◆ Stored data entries
*** Begin section ***
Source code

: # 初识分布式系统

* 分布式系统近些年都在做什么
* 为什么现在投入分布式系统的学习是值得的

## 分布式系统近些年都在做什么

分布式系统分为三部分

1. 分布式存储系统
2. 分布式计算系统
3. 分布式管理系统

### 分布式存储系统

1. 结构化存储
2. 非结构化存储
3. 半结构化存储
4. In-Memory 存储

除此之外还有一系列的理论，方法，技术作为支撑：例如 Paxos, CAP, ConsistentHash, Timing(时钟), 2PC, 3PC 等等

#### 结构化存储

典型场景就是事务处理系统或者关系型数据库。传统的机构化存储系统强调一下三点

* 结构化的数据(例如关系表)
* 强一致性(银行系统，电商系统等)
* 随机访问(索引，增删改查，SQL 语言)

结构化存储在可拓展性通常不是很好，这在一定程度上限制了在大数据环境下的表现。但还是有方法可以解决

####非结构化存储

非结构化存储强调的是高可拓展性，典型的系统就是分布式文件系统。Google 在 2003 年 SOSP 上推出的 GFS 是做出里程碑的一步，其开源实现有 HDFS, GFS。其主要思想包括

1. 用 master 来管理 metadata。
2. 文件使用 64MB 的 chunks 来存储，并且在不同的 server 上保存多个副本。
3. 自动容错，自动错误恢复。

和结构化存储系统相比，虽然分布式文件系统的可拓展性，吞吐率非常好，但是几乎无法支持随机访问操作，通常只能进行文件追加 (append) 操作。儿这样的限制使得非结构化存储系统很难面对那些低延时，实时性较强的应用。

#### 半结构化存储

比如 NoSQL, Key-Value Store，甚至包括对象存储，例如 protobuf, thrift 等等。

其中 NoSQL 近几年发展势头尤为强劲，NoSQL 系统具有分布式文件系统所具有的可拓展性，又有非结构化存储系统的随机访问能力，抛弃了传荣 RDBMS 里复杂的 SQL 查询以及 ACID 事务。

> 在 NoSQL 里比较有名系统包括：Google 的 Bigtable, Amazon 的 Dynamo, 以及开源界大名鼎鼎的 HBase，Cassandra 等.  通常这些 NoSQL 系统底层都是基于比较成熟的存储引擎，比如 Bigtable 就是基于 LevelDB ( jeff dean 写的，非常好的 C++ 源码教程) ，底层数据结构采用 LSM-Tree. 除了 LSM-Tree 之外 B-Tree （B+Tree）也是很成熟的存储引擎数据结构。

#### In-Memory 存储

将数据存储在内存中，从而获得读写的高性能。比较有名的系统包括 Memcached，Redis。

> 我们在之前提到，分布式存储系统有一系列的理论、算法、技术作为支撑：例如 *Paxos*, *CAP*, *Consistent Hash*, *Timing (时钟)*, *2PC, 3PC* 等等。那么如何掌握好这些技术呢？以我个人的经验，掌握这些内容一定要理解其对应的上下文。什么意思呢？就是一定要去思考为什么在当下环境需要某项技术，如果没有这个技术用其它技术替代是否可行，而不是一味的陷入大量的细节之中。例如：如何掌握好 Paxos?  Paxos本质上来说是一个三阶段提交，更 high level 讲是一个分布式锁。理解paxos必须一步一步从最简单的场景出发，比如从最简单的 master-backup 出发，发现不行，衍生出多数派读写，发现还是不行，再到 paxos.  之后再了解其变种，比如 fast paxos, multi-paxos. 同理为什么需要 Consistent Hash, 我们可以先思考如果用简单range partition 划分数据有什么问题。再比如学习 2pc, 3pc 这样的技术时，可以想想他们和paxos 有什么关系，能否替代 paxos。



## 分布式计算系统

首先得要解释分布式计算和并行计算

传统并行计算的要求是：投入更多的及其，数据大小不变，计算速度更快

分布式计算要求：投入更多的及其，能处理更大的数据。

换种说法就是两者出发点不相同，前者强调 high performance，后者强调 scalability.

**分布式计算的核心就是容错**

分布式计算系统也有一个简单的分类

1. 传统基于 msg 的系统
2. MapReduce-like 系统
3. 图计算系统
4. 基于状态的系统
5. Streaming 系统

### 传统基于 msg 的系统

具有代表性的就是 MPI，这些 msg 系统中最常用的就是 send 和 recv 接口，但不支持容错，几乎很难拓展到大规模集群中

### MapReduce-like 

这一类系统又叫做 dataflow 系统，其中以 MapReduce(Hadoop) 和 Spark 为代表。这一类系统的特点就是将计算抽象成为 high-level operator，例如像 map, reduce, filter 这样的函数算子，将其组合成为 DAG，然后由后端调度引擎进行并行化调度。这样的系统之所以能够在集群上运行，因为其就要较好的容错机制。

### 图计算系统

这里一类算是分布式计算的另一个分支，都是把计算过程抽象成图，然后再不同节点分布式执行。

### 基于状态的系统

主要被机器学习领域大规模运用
*** End section ***
◆ Work instructions
Of the lines above, extract only those from the line with "其中 NoSQL 近几年发展势头尤为强劲，NoSQL" to the line with "#### In-Memory 存储", both included, exactly as written.

◆ Task solution
其中 NoSQL 近几年发展势头尤为强劲，NoSQL 系统具有分布式文件系统所具有的可拓展性，又有非结构化存储系统的随机访问能力，抛弃了传荣 RDBMS 里复杂的 SQL 查询以及 ACID 事务。

> 在 NoSQL 里比较有名系统包括：Google 的 Bigtable, Amazon 的 Dynamo, 以及开源界大名鼎鼎的 HBase，Cassandra 等.  通常这些 NoSQL 系统底层都是基于比较成熟的存储引擎，比如 Bigtable 就是基于 LevelDB ( jeff dean 写的，非常好的 C++ 源码教程) ，底层数据结构采用 LSM-Tree. 除了 LSM-Tree 之外 B-Tree （B+Tree）也是很成熟的存储引擎数据结构。

#### In-Memory 存储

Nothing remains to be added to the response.